BEGIN Input

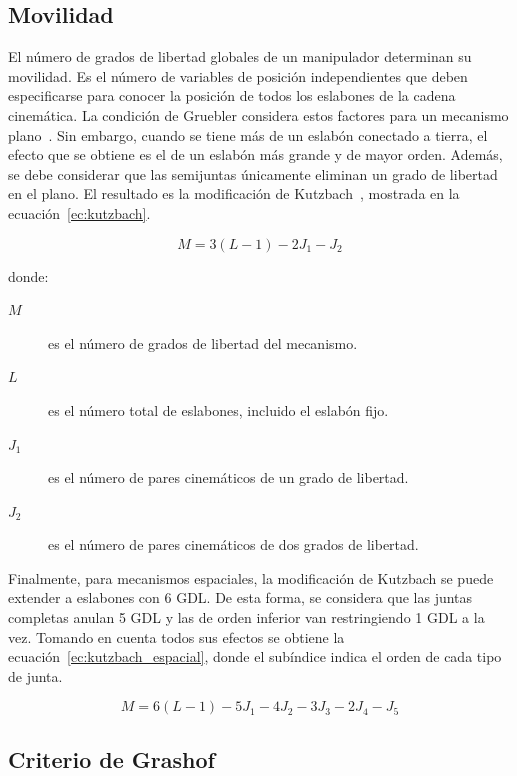 \subsection{Movilidad}

El número de grados de libertad globales de un manipulador determinan su movilidad. Es el número de variables de posición independientes que deben especificarse para conocer la posición de todos los eslabones de la cadena cinemática. La condición de Gruebler considera estos factores para un mecanismo plano~\cite{norton}. Sin embargo, cuando se tiene más de un eslabón conectado a tierra, el efecto que se obtiene es el de un eslabón más grande y de mayor orden. Además, se debe considerar que las semijuntas únicamente eliminan un grado de libertad en el plano. El resultado es la modificación de Kutzbach~\cite{norton}, mostrada en la ecuación~\ref{ec:kutzbach}.

\begin{equation}
\label{ec:kutzbach}
    M = 3(L-1)-2J_1-J_2
\end{equation}

donde:
\begin{description}
    \item[$M$] es el número de grados de libertad del mecanismo.
    \item[$L$] es el número total de eslabones, incluido el eslabón fijo.
    \item[$J_1$] es el número de pares cinemáticos de un grado de libertad.
    \item[$J_2$] es el número de pares cinemáticos de dos grados de libertad.
\end{description}

Finalmente, para mecanismos espaciales, la modificación de Kutzbach se puede extender a eslabones con 6 GDL. De esta forma, se considera que las juntas completas anulan 5 GDL y las de orden inferior van restringiendo 1 GDL a la vez. Tomando en cuenta todos sus efectos se obtiene la ecuación~\ref{ec:kutzbach_espacial}, donde el subíndice indica el orden de cada tipo de junta.

\begin{equation}
\label{ec:kutzbach_espacial}
    M = 6(L-1)-5J_1-4J_2-3J_3-2J_4-J_5
\end{equation}

\subsection{Criterio de Grashof}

END Input

# Problem description
Lines above that include the string "modificación" need to be copied.

# Result of this exercise
El número de grados de libertad globales de un manipulador determinan su movilidad. Es el número de variables de posición independientes que deben especificarse para conocer la posición de todos los eslabones de la cadena cinemática. La condición de Gruebler considera estos factores para un mecanismo plano~\cite{norton}. Sin embargo, cuando se tiene más de un eslabón conectado a tierra, el efecto que se obtiene es el de un eslabón más grande y de mayor orden. Además, se debe considerar que las semijuntas únicamente eliminan un grado de libertad en el plano. El resultado es la modificación de Kutzbach~\cite{norton}, mostrada en la ecuación~\ref{ec:kutzbach}.
Finalmente, para mecanismos espaciales, la modificación de Kutzbach se puede extender a eslabones con 6 GDL. De esta forma, se considera que las juntas completas anulan 5 GDL y las de orden inferior van restringiendo 1 GDL a la vez. Tomando en cuenta todos sus efectos se obtiene la ecuación~\ref{ec:kutzbach_espacial}, donde el subíndice indica el orden de cada tipo de junta.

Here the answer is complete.